How do you use the double angle or half angle formulas to simplify $6{\cos ^2}x - 3$

Answer 1

Solution

Here we have to simplify the given trigonometry expression. In the question it’s already mentioned that we have to solve the above function by using the double angle or half angle formula. By using the formulas of double angle and half angle trigonometry ratios we can simplify the given question.

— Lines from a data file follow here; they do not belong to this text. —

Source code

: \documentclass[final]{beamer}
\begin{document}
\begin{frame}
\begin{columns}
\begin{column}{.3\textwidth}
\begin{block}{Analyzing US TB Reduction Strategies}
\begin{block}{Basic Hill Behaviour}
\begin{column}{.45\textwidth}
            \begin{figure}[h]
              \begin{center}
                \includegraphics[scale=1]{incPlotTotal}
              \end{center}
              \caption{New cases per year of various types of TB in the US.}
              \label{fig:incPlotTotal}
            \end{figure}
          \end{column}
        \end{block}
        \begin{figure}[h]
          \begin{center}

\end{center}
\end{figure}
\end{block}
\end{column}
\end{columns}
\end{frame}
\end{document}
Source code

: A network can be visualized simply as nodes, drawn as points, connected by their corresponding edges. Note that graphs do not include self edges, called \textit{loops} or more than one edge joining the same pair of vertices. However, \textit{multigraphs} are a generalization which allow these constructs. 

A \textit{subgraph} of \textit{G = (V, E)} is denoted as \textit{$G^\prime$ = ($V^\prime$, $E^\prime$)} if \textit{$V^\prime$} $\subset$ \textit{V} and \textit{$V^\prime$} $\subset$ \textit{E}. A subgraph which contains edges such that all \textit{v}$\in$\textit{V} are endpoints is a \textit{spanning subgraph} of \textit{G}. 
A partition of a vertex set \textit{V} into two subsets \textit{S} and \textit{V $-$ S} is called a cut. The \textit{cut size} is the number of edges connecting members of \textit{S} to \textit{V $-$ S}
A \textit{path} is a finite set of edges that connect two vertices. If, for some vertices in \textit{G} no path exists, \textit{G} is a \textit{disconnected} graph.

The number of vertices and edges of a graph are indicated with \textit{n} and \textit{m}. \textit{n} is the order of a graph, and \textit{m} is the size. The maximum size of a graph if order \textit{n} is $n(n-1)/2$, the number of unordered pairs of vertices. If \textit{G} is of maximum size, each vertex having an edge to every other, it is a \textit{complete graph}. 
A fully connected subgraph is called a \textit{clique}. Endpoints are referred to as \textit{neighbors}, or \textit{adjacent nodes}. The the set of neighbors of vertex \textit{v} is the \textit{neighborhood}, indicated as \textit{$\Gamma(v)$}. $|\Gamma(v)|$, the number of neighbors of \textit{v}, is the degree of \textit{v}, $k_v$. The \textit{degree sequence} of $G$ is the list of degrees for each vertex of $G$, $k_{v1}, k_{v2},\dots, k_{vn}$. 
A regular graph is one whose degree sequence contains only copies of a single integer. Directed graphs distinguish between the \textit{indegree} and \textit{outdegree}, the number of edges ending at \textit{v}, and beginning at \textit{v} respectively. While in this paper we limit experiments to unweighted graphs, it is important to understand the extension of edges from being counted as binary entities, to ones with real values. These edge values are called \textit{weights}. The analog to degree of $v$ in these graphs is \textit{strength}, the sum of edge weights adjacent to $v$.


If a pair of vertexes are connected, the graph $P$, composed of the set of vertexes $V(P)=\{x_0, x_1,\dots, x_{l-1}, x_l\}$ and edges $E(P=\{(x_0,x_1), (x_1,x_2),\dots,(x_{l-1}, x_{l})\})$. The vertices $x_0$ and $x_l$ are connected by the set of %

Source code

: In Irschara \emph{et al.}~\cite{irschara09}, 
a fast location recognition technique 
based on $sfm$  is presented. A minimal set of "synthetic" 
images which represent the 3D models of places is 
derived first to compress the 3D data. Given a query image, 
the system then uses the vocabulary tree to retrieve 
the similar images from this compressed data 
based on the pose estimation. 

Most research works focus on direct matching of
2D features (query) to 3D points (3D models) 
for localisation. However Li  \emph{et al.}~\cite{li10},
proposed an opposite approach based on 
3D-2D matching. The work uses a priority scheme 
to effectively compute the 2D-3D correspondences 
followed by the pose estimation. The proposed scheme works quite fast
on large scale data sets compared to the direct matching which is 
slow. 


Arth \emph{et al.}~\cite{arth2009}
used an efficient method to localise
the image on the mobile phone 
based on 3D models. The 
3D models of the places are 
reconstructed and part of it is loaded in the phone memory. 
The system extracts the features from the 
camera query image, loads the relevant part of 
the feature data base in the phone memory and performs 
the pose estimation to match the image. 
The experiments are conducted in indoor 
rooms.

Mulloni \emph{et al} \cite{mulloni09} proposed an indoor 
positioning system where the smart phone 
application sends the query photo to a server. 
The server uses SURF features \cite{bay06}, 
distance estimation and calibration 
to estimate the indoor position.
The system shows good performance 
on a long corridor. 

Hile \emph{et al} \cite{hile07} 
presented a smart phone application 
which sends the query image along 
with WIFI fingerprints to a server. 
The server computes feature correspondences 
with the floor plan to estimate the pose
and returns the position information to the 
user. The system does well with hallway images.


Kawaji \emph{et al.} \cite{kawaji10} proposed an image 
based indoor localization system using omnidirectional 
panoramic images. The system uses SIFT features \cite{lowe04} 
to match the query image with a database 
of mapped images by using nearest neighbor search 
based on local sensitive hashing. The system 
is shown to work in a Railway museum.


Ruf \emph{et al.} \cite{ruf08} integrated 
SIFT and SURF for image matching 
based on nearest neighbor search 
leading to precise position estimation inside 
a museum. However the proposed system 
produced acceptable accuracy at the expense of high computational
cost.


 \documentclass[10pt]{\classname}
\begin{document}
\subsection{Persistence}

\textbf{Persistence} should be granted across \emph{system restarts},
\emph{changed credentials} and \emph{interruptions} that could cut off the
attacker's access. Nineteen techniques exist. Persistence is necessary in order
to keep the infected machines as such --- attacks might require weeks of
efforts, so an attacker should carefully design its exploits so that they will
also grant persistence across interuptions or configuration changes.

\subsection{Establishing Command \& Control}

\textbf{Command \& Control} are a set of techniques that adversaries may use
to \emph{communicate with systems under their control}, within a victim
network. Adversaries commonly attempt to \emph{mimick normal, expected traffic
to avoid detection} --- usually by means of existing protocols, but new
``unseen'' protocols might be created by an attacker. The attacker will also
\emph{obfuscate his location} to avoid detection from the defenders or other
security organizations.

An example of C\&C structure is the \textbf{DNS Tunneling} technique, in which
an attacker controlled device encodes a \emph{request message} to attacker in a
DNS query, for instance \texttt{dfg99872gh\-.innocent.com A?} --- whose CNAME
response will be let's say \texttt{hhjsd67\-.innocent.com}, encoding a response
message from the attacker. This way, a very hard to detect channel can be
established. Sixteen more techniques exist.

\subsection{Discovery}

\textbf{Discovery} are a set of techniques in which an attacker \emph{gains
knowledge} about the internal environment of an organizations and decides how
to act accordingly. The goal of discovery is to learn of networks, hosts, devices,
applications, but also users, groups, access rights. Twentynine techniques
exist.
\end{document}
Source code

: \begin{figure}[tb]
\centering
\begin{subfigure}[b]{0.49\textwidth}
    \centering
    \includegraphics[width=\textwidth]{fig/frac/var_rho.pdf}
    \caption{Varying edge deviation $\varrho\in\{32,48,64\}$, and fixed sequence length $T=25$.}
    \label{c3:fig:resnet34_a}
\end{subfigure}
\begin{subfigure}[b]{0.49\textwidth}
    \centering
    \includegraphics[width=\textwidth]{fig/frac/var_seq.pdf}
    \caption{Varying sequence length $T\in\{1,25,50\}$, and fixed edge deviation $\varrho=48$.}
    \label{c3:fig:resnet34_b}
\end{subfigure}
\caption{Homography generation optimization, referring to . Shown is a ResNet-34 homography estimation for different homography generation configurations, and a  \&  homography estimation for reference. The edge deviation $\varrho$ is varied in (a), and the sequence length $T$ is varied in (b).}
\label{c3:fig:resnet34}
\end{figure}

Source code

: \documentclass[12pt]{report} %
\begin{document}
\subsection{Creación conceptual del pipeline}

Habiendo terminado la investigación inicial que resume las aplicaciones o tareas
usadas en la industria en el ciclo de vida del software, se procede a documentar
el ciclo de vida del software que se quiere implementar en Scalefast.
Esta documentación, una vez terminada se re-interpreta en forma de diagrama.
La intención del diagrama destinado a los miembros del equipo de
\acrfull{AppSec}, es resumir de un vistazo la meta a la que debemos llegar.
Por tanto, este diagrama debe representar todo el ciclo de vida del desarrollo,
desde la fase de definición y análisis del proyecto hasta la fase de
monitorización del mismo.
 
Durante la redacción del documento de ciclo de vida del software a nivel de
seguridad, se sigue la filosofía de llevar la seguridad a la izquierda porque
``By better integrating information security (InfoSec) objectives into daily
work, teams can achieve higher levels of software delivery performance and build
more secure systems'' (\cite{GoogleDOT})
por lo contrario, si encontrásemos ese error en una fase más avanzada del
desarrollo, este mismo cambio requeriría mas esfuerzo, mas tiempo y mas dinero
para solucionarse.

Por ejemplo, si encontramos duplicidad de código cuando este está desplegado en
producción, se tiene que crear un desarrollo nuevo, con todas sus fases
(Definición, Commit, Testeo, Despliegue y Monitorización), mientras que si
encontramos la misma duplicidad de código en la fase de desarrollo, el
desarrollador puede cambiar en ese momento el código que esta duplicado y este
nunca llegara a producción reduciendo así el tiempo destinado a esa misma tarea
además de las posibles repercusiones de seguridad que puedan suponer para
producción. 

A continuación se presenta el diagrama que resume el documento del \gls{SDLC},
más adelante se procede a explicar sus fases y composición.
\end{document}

Complete step by step answer:
The concept known as a double angle is associated with the three common trigonometric ratios: sine (sin), cosine (cos), and tangent (tan). Double, as the word implies, means to increase the size of the angle to twice its size.
The double angle and the half angle formula is defined as $\cos 2x = {\cos ^2}x - {\sin ^2}x$ and ${\cos ^2}x = \dfrac{{1 + \cos 2x}}{2}$
Now consider the given trigonometric function $6{\cos ^2}x - 3$ . the double angle formula is defined for ${\cos ^2}x$ is $\cos 2x + {\sin ^2}x = {\cos ^2}x$ , on substituting the formula in the given trigonometric expression we have
$\Rightarrow 6(\cos 2x + {\sin ^2}x) - 3$
On multiplying we have
$\Rightarrow 6\cos 2x + 6{\sin ^2}x - 3$
This is the simplified form by using the double angle formula.
Now consider the given trigonometric function $6{\cos ^2}x - 3$ . the half angle formula is defined for ${\cos ^2}x$ is ${\cos ^2}x = \dfrac{{1 + \cos 2x}}{2}$ , on substituting the formula in the given trigonometric expression we have
$\Rightarrow 6\left( {\dfrac{{1 + \cos 2x}}{2}} \right) - 3$
On simplifying we have
$\Rightarrow 3\left( {1 + \cos 2x} \right) - 3$
on multiplying we get
$\Rightarrow 3 + 3\cos 2x - 3$
The number 3 and -3 get cancels and we have
$\Rightarrow 3\cos 2x$

Note: In the question they have already mentioned to solve the given problem using the double or half angle formula. Therefore we must know about the formula. Here we have used double angle formula $\cos 2x = {\cos ^2}x - {\sin ^2}x$ and ${\cos ^2}x = \dfrac{{1 + \cos 2x}}{2}$ , with the help of the simple arithmetic operations we have simplified the given trigonometric function.